### GIVEN DATA:
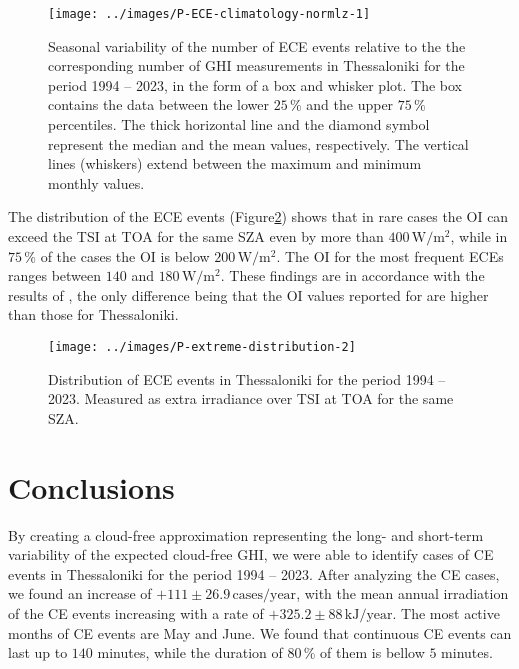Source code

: \documentclass[preprint, 5p,
authoryear]{elsarticle} %
\begin{document}
\begin{figure}

{\centering \texttt{[image: ../images/P-ECE-climatology-normlz-1]} 

}

\caption{Seasonal variability of the number of ECE events relative to the the corresponding number of GHI measurements in Thessaloniki for the period 1994 -- 2023, in the form of a box and whisker plot. The box contains the data between the lower $25\,\%$ and the upper $75\,\%$ percentiles. The thick horizontal line and the diamond symbol represent the median and the mean values, respectively. The vertical lines (whiskers) extend between the maximum and minimum monthly values.}\label{fig:relative-month-occurancies-ECE}
\end{figure}

The distribution of the ECE events
(Figure\nobreakspace{}\ref{fig:P-extreme-distribution}) shows that in
rare cases the OI can exceed the TSI at TOA for the same SZA even by
more than \(400\,\text{W}/\text{m}^2\), while in \(75\,\%\) of the cases
the OI is below \(200\,\text{W}/\text{m}^2\). The OI for the most
frequent ECEs ranges between \(140\) and \(180\,\text{W}/\text{m}^2\).
These findings are in accordance with the results of
\citet{Vamvakas2020}, the only difference being that the OI values
reported for are higher than those for Thessaloniki.

\begin{figure}

{\centering \texttt{[image: ../images/P-extreme-distribution-2]} 

}

\caption{Distribution of ECE events in Thessaloniki for the period 1994 -- 2023. Measured as extra irradiance over TSI at TOA for the same SZA.}\label{fig:P-extreme-distribution}
\end{figure}

\hypertarget{conclusions}{%
\section{Conclusions}\label{conclusions}}

By creating a cloud-free approximation representing the long- and
short-term variability of the expected cloud-free GHI, we were able to
identify cases of CE events in Thessaloniki for the period 1994 -- 2023.
After analyzing the CE cases, we found an increase of
\(+111\pm 26.9\,\text{cases}/\text{year}\), with the mean annual
irradiation of the CE events increasing with a rate of
\(+325.2\pm 88\,\text{kJ}/\text{year}\). The most active months of CE
events are May and June. We found that continuous CE events can last up
to \(140\) minutes, while the duration of \(80\,\%\) of them is bellow
\(5\) minutes.
\end{document}
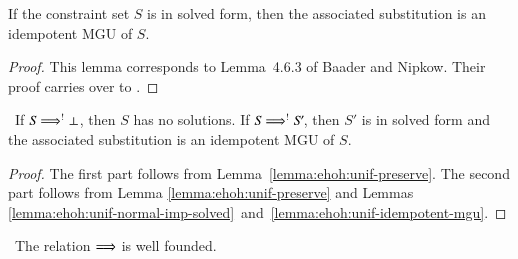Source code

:   \begin{lemma}\label{lemma:ehoh:unif-idempotent-mgu}
    If the constraint set $\mathit{S}$ is in solved form, then the associated
    substitution is an idempotent MGU of $\mathit{S}.$
  \end{lemma}
  \begin{proof}
    This lemma corresponds to Lemma~4.6.3 of Baader and Nipkow. Their proof
    carries over to \lfhol{}.
  \end{proof}

  \begin{theorem}\label{thm:ehoh:unif-partial-correctness}\,%
    If $\mathit{S} \Longrightarrow^{!} \bot$, then $\mathit{S}$ has no solutions.
    If $\mathit{S} \Longrightarrow^{!} \mathit{S}'\!$, then $\mathit{S}'$ is in solved form and the
    associated substitution is an idempotent MGU of $\mathit{S}$.
    \end{theorem}

    \begin{proof}
    The first part follows from Lemma~\ref{lemma:ehoh:unif-preserve}.
    The second part follows from Lemma \ref{lemma:ehoh:unif-preserve}
    and Lemmas
    \ref{lemma:ehoh:unif-normal-imp-solved}~and~\ref{lemma:ehoh:unif-idempotent-mgu}.
    \end{proof}

      \newpage
      \begin{theorem}[Termination]\label{thm:ehoh:unif-termination}\,%
      The relation $\Longrightarrow$ is well founded.
      \end{theorem}
    
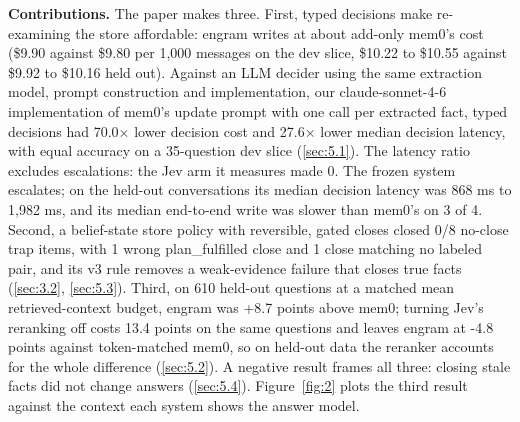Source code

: \documentclass[11pt]{article}
\newcommand{\src}[1]{}
\begin{document}
\textbf{Contributions.} The paper makes three. First, typed decisions make re-examining the store affordable: engram writes at about add-only mem0's cost (\$9.90\src{bench/results/e2\_jev\_\_dev.json} against \$9.80\src{bench/results/mem0\_\_dev.json} per 1,000 messages on the dev slice, \$10.22\src{bench/results/heldout\_report.json} to \$10.55\src{bench/results/heldout\_report.json} against \$9.92\src{bench/results/heldout\_report.json} to \$10.16\src{bench/results/heldout\_report.json} held out). Against an LLM decider using the same extraction model, prompt construction and implementation, our claude-sonnet-4-6 implementation of mem0's update prompt with one call per extracted fact, typed decisions had 70.0$\times$\src{bench/results/e2\_llm\_\_dev.json ÷ bench/results/e2\_jev\_\_dev.json} lower decision cost and 27.6$\times$\src{bench/results/e2\_llm\_\_dev.json ÷ bench/results/e2\_jev\_\_dev.json} lower median decision latency, with equal accuracy on a 35\src{bench/results/e2\_jev\_\_dev.json}-question dev slice (\cref{sec:5.1}). The latency ratio excludes escalations: the Jev arm it measures made 0\src{bench/results/e2\_jev\_\_dev.json}. The frozen system escalates; on the held-out conversations its median decision latency was 868 ms\src{bench/results/heldout\_report.json} to 1,982 ms\src{bench/results/heldout\_report.json}, and its median end-to-end write was slower than mem0's on 3\src{bench/results/heldout\_report.json: conversations where engram's write p50 exceeds mem0's} of 4\src{bench/results/heldout\_report.json}. Second, a belief-state store policy with reversible, gated closes closed 0/8\src{bench/results/e4\_belief\_v2\_\_dev\_updates\_\_k3.json} no-close trap items, with 1\src{bench/results/e4\_belief\_v2\_\_dev\_updates\_\_k3.json} wrong plan\_fulfilled close and 1\src{bench/results/e4\_belief\_v2\_\_dev\_updates\_\_k3.json} close matching no labeled pair, and its v3 rule removes a weak-evidence failure that closes true facts (\cref{sec:3.2}, \cref{sec:5.3}). Third, on 610\src{bench/results/heldout\_report.json} held-out questions at a matched mean retrieved-context budget, engram was +8.7\src{bench/results/mem0\_token\_matched\_\_heldout\_pooled\_\_k6.json} points above mem0; turning Jev's reranking off costs 13.4\src{bench/results/heldout\_extra.json} points on the same questions and leaves engram at -4.8\src{bench/results/heldout\_extra.json} points against token-matched mem0, so on held-out data the reranker accounts for the whole difference (\cref{sec:5.2}). A negative result frames all three: closing stale facts did not change answers (\cref{sec:5.4}). Figure~\ref{fig:2} plots the third result against the context each system shows the answer model.
\end{document}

### WHAT IS NEEDED:
All that is wanted is the stretch of lines above from the one containing "If the constraint" through the one containing "The first part", duplicated exactly.

### TASK ANSWER:
    If the constraint set $\mathit{S}$ is in solved form, then the associated
    substitution is an idempotent MGU of $\mathit{S}.$
  \end{lemma}
  \begin{proof}
    This lemma corresponds to Lemma~4.6.3 of Baader and Nipkow. Their proof
    carries over to \lfhol{}.
  \end{proof}

  \begin{theorem}\label{thm:ehoh:unif-partial-correctness}\,%
    If $\mathit{S} \Longrightarrow^{!} \bot$, then $\mathit{S}$ has no solutions.
    If $\mathit{S} \Longrightarrow^{!} \mathit{S}'\!$, then $\mathit{S}'$ is in solved form and the
    associated substitution is an idempotent MGU of $\mathit{S}$.
    \end{theorem}

    \begin{proof}
    The first part follows from Lemma~\ref{lemma:ehoh:unif-preserve}.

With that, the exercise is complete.